● What you will do
Below are some records. Copy every line in them that holds "Reserve".

»»

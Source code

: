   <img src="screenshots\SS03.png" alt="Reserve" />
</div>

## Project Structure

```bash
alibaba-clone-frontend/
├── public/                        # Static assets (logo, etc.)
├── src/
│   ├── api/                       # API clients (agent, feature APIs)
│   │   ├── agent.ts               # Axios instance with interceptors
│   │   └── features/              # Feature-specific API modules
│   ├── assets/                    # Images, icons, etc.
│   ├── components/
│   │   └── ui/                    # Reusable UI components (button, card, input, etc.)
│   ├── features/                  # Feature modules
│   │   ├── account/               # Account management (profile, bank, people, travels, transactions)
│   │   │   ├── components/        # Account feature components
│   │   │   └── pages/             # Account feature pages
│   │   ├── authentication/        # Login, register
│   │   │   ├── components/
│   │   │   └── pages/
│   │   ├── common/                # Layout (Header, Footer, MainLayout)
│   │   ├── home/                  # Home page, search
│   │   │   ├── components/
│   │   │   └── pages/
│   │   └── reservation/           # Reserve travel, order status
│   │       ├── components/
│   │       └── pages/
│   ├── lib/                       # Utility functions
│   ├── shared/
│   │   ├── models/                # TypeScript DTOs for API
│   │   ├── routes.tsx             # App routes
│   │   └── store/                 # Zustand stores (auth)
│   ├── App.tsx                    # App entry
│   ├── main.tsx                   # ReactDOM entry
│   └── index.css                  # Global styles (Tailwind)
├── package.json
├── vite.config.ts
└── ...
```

««

● Solved problem
:   <img src="screenshots\SS03.png" alt="Reserve" />
│   │   └── reservation/           # Reserve travel, order status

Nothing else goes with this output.